No bojo dessa discussão sobre o Ensino Superior destaca-se, também, a dotação de recursos para a pesquisa. O autor diz que seu plano é considerar os tributos econômicos da pesquisa, a pesquisa não lucrativa sujeita à procura e oferta, alguns enigmas relativos à adjudicação de dotações, as especificações da demanda em relação às atividades da pesquisa e as especificações dessa oferta.

Várias críticas podem ser realizadas com relação ao pensamento de Schultz (1971), indicando que nem sempre a escolarização é devidamente valorizada, além de questionar a possibilidade de todos terem as mesmas oportunidades de investir em sua escolarização.

Schultz (1971) desconsidera a exclusão social como inerente ao capitalismo. O processo de escolarização não dissipou essa marca indelével do capital, que contraditoriamente acabou se beneficiando da abundância de mão de obra qualificada, para desvalorizar e/ou baratear a mão de obra disponível no mercado. Por isso,

[...] A teoria do capital humano serviu de base ideológica para manter as políticas monetaristas e fiscais de garantias para o capital e frações da burguesia brasileira a preço de brutal endividamento externo e de violência e superexploração da classe trabalhadora. (FRIGOTO, 2006, p. 23).

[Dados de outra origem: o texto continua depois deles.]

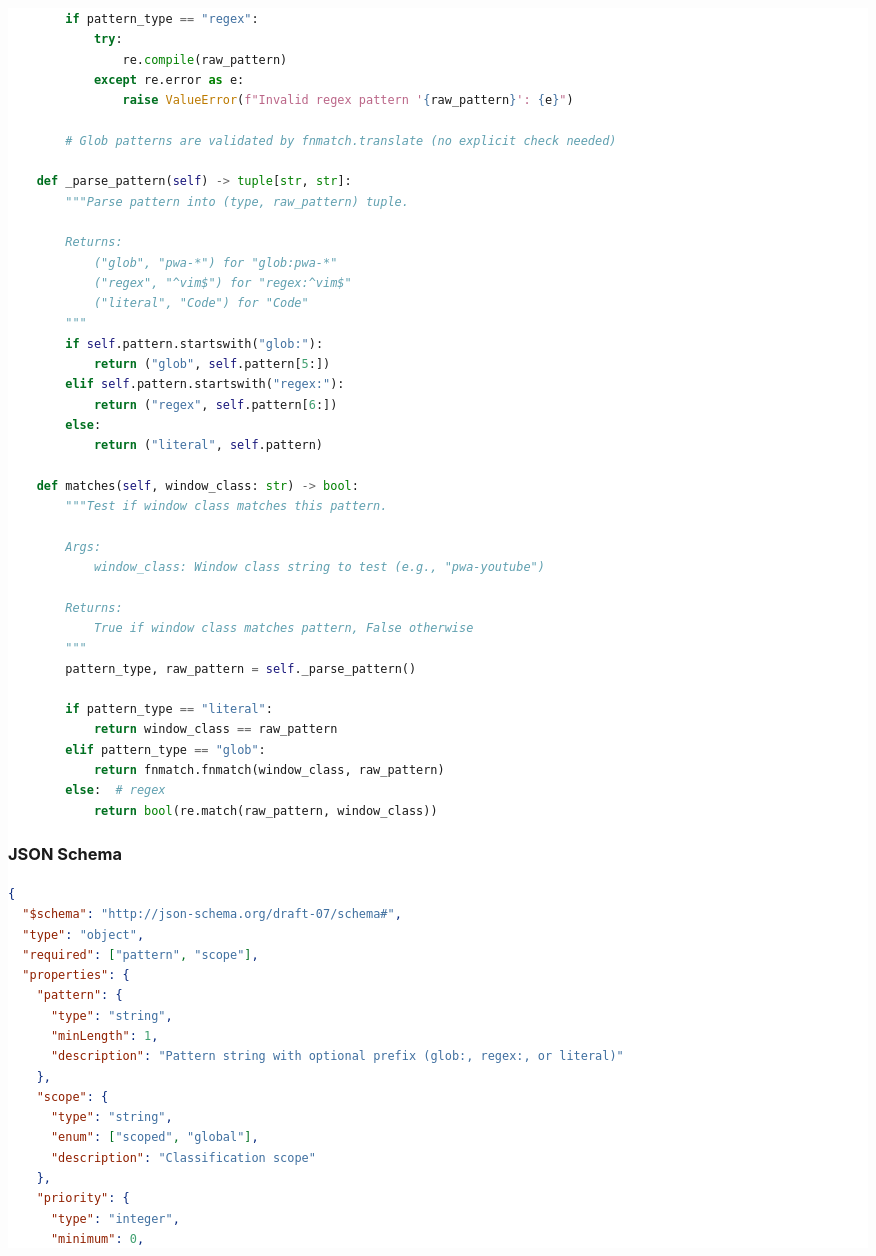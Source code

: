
 ```python
        if pattern_type == "regex":
            try:
                re.compile(raw_pattern)
            except re.error as e:
                raise ValueError(f"Invalid regex pattern '{raw_pattern}': {e}")

        # Glob patterns are validated by fnmatch.translate (no explicit check needed)

    def _parse_pattern(self) -> tuple[str, str]:
        """Parse pattern into (type, raw_pattern) tuple.

        Returns:
            ("glob", "pwa-*") for "glob:pwa-*"
            ("regex", "^vim$") for "regex:^vim$"
            ("literal", "Code") for "Code"
        """
        if self.pattern.startswith("glob:"):
            return ("glob", self.pattern[5:])
        elif self.pattern.startswith("regex:"):
            return ("regex", self.pattern[6:])
        else:
            return ("literal", self.pattern)

    def matches(self, window_class: str) -> bool:
        """Test if window class matches this pattern.

        Args:
            window_class: Window class string to test (e.g., "pwa-youtube")

        Returns:
            True if window class matches pattern, False otherwise
        """
        pattern_type, raw_pattern = self._parse_pattern()

        if pattern_type == "literal":
            return window_class == raw_pattern
        elif pattern_type == "glob":
            return fnmatch.fnmatch(window_class, raw_pattern)
        else:  # regex
            return bool(re.match(raw_pattern, window_class))
```

### JSON Schema

```json
{
  "$schema": "http://json-schema.org/draft-07/schema#",
  "type": "object",
  "required": ["pattern", "scope"],
  "properties": {
    "pattern": {
      "type": "string",
      "minLength": 1,
      "description": "Pattern string with optional prefix (glob:, regex:, or literal)"
    },
    "scope": {
      "type": "string",
      "enum": ["scoped", "global"],
      "description": "Classification scope"
    },
    "priority": {
      "type": "integer",
      "minimum": 0,
```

Essa política econômica, por sua vez, produz implicações no posicionamento do Brasil na divisão internacional do trabalho. Essas mudanças exigem, por sua vez, uma reforma da educação em todos os seus níveis, inclusive nos níveis universitários, visando atender a essas prerrogativas.

Passa-se a exigir, da universidade, outra função na dinâmica da sociedade, a fim de dar sustentação ao capital por meio de formação de mão de obra superqualificada, para ser vendida a baixo custo no mercado de trabalho. Trata-se de formar uma sociedade econômica, social e tecnologicamente dependente de outros países produtores de ciência e tecnologia de alto nível, conforme demonstra Frigotto (2006).

A concepção de universidade, fundamentada na Teoria do Capital Humano, possibilita a criação de modelos institucionais, como exemplo, as universidades tecnológicas que atuam no sentido de camuflar os efeitos perversos das teorias liberais como um todo, sustentando que a “certificação” em cursos cada vez mais especializados, segundo a lógica do “mercado de trabalho” superará a crise do emprego. Ou seja, a universidade, segundo essa lógica, constitui-se em mais uma engrenagem no processo de construção do discurso da empregabilidade.